BEGIN DATA EXCERPTS

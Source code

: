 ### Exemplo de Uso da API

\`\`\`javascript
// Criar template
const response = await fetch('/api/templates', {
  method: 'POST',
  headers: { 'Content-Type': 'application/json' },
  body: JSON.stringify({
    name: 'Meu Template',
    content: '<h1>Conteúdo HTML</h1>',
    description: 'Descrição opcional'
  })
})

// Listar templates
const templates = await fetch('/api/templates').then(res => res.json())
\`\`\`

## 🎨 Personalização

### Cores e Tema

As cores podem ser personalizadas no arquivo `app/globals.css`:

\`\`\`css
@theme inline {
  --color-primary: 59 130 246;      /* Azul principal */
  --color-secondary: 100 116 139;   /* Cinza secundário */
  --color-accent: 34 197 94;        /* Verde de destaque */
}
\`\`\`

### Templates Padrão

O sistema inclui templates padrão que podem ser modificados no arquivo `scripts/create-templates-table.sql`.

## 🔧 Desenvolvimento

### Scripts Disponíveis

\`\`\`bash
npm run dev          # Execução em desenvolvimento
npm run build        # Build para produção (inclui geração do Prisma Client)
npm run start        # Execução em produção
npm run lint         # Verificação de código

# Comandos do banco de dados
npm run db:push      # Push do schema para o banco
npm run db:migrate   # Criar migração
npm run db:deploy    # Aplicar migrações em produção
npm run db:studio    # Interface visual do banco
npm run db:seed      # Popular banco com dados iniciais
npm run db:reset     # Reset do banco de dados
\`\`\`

END DATA EXCERPTS
BEGIN DATA EXCERPTS

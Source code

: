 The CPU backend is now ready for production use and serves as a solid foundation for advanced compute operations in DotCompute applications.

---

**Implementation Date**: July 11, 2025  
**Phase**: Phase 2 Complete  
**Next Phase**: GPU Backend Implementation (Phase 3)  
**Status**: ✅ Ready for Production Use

END DATA EXCERPTS
BEGIN DATA EXCERPTS

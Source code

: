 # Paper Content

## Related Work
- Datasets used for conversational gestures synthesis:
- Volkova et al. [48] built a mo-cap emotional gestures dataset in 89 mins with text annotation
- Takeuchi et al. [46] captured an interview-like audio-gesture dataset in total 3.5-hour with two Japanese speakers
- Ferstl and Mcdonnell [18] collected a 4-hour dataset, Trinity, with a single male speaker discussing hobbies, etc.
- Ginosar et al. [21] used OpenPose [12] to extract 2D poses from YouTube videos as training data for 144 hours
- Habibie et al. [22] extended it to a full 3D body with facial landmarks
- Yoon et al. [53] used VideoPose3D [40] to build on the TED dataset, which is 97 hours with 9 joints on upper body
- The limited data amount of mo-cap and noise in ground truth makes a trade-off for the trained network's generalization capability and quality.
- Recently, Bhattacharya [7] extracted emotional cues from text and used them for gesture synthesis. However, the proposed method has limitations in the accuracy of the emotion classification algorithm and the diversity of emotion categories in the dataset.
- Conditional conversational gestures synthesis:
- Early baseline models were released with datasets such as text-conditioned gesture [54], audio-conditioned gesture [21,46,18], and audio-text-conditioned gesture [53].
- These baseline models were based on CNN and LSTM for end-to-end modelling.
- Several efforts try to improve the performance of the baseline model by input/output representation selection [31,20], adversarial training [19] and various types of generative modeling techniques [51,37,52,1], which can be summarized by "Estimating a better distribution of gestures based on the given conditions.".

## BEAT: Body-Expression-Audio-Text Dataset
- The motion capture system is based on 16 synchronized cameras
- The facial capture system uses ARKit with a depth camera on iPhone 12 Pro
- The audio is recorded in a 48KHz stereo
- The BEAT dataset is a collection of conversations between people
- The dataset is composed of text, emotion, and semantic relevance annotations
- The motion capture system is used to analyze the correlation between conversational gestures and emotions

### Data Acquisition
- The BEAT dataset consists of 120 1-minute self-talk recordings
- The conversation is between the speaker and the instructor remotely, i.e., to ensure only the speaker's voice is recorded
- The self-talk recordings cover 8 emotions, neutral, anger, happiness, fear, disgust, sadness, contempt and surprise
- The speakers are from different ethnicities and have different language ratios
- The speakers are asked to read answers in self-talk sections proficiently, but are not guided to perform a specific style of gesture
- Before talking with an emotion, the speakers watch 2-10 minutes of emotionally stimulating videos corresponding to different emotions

END DATA EXCERPTS

__WHAT TO DO__: In the listing above, locate the line containing "- Volkova et" and the line containing "- Conditional conversational", then transcribe both and every line between them verbatim.

__SOLUTION TO THE EXERCISE__:
- Volkova et al. [48] built a mo-cap emotional gestures dataset in 89 mins with text annotation
- Takeuchi et al. [46] captured an interview-like audio-gesture dataset in total 3.5-hour with two Japanese speakers
- Ferstl and Mcdonnell [18] collected a 4-hour dataset, Trinity, with a single male speaker discussing hobbies, etc.
- Ginosar et al. [21] used OpenPose [12] to extract 2D poses from YouTube videos as training data for 144 hours
- Habibie et al. [22] extended it to a full 3D body with facial landmarks
- Yoon et al. [53] used VideoPose3D [40] to build on the TED dataset, which is 97 hours with 9 joints on upper body
- The limited data amount of mo-cap and noise in ground truth makes a trade-off for the trained network's generalization capability and quality.
- Recently, Bhattacharya [7] extracted emotional cues from text and used them for gesture synthesis. However, the proposed method has limitations in the accuracy of the emotion classification algorithm and the diversity of emotion categories in the dataset.
- Conditional conversational gestures synthesis:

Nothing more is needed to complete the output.